Creation of Execution Traces
In order to identify common concurrency bugs like dataraces or deadlocks, Wasmgrind offers the ability to record important events like operations on mutexes, creation and joining of threads as well as memory accesses during program execution for offline analysis. It uses binary instrumentation to patch the binary before execution.
Introduction
The Wasmgrind project is a collection of various concepts, tools and libraries which interact deeply with low-level concepts of WebAssembly.
[!CAUTION] Most of the content of this book has been removed during the course of switching to WALI as Wasmgrind's main low-level interface. We may re-add it in the future, but for now this book is just an artifact from the past ...
Background
In the User and Developer Guides we assume, that you are familiar with WebAssembly and the analysis of concurrent programs. We recommend reading the following chapters first, depending on your background:
- If you are new to WebAssembly, we suggest you to check out chapters Chapter 1: What is WebAssembly? and Chapter 2: WebAssembly and Multi-Threading before moving on to one of the guides.

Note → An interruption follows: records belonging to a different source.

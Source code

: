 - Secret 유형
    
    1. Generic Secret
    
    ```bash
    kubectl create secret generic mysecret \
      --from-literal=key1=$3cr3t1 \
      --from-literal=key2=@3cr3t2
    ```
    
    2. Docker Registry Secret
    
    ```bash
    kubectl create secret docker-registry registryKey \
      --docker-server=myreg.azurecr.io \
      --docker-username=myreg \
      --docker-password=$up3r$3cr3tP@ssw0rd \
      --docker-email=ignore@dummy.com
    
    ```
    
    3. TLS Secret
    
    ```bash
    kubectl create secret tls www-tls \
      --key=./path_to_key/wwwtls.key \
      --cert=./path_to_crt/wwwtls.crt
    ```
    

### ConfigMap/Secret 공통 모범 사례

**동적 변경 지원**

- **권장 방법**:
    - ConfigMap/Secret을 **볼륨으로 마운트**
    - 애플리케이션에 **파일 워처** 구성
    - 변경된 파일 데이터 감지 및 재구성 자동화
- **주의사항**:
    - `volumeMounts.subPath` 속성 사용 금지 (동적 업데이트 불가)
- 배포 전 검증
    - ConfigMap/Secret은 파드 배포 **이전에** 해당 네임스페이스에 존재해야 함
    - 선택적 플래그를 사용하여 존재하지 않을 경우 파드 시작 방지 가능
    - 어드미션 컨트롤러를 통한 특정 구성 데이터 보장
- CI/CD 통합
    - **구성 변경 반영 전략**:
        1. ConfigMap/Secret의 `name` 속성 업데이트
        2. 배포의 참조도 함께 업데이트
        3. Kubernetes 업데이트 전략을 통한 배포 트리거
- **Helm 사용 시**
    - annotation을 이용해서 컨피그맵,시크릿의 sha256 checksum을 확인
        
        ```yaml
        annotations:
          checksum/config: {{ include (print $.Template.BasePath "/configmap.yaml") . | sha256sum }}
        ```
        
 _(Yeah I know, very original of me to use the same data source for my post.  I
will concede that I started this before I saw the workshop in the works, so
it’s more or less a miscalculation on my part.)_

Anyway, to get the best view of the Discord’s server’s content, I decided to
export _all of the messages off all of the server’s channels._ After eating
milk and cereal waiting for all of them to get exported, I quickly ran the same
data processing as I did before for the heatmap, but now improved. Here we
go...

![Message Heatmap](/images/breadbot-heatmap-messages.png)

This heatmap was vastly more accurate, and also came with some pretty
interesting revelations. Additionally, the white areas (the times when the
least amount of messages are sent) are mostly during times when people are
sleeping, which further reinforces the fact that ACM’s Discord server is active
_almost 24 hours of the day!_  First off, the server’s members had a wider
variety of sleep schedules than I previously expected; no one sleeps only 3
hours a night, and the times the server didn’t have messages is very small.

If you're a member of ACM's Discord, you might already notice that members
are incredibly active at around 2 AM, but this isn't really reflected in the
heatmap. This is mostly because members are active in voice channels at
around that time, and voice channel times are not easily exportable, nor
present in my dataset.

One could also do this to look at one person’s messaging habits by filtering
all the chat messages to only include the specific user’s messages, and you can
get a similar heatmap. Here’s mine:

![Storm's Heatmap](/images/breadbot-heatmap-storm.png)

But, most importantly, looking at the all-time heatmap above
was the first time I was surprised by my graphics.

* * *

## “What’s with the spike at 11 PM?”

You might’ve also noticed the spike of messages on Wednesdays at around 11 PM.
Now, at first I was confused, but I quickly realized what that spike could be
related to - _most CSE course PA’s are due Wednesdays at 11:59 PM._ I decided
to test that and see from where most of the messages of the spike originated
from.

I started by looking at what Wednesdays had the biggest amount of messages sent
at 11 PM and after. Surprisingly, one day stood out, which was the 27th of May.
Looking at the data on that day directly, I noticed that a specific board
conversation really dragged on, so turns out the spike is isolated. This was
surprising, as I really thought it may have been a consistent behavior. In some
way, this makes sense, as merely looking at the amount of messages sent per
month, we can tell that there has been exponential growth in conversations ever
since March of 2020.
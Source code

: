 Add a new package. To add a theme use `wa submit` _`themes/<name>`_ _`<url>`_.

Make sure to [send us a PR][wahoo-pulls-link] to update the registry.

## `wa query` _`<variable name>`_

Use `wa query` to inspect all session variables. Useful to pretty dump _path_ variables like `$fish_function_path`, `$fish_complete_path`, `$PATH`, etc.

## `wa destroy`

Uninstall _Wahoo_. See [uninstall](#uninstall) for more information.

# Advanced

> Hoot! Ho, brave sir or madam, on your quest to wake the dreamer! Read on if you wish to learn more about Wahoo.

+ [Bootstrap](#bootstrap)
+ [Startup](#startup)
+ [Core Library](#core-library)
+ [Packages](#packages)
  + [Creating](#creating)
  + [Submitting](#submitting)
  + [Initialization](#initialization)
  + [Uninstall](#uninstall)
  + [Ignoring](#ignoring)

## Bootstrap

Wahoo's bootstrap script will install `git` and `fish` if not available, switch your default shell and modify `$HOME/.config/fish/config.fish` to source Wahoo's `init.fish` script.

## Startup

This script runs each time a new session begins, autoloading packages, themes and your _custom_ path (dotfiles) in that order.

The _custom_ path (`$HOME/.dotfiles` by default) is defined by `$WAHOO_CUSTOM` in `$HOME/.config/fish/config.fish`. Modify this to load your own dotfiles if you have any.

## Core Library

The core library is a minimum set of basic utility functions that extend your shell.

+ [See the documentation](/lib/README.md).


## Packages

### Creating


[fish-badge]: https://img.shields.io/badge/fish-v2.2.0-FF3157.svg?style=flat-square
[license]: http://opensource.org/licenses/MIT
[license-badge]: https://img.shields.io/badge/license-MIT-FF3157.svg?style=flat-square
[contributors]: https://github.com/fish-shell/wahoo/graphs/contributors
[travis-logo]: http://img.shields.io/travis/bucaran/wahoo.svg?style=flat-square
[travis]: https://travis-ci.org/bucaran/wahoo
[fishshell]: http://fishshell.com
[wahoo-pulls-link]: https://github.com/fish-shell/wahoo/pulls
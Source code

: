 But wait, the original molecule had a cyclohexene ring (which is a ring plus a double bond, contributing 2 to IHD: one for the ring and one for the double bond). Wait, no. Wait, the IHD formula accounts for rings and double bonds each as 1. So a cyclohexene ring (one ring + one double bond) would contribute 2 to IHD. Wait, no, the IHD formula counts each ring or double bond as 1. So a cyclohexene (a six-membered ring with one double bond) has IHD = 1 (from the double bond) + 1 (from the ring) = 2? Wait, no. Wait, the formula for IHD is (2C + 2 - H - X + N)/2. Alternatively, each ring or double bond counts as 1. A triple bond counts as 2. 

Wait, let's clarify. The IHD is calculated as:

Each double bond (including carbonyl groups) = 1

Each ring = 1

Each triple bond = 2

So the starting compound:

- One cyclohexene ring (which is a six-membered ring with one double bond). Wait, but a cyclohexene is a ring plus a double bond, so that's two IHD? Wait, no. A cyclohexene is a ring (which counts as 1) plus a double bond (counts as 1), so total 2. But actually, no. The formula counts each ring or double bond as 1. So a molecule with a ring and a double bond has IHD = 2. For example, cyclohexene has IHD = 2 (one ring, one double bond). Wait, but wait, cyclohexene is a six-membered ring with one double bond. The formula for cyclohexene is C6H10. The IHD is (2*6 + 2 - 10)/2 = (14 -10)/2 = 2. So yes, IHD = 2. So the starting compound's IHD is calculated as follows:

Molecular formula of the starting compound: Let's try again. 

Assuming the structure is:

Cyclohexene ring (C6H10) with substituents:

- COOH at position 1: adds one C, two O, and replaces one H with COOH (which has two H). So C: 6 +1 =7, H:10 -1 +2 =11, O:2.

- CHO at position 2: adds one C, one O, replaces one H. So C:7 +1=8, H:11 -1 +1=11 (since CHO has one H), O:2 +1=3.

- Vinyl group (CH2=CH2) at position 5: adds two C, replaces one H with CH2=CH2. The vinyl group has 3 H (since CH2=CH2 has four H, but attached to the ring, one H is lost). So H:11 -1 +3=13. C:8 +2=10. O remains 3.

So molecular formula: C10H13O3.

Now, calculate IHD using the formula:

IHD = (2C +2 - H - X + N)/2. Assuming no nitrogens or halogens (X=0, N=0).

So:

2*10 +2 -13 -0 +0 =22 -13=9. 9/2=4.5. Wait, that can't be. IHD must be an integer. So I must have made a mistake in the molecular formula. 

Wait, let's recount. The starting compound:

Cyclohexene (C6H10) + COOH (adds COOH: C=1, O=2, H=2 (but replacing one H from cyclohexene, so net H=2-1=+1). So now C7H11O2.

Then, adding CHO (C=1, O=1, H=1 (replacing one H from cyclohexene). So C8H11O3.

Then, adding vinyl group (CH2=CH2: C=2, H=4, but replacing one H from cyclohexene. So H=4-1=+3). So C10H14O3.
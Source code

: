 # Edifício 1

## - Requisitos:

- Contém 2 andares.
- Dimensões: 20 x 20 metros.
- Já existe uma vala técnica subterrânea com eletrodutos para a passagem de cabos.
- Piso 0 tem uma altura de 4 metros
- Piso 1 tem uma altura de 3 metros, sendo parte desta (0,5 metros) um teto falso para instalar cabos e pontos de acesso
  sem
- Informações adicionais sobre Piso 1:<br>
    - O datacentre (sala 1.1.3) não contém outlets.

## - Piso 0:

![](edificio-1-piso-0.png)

- If you want to catch up with the concepts of concurrency analysis and binary instrumentation used in this project, refer to chapters Chapter 3: Analysis of Concurrent Programs and Chapter 4: Patching WebAssembly Binaries.
- In case you are wondering if this project fits your usecase you may want to read through Chapter 5: Project Goals, where we describe what Wasmgrind is and what it is not.
Guides
The User Guide is targeted at users that want to embed Wasmgrind into their projects as a library or want to use the provided packages as in order to run and analyze multithreaded WebAssembly programs.
If you aim to contribute to Wasmgrind or want to explore the internal concepts of this project the Developers Guide will fit your needs.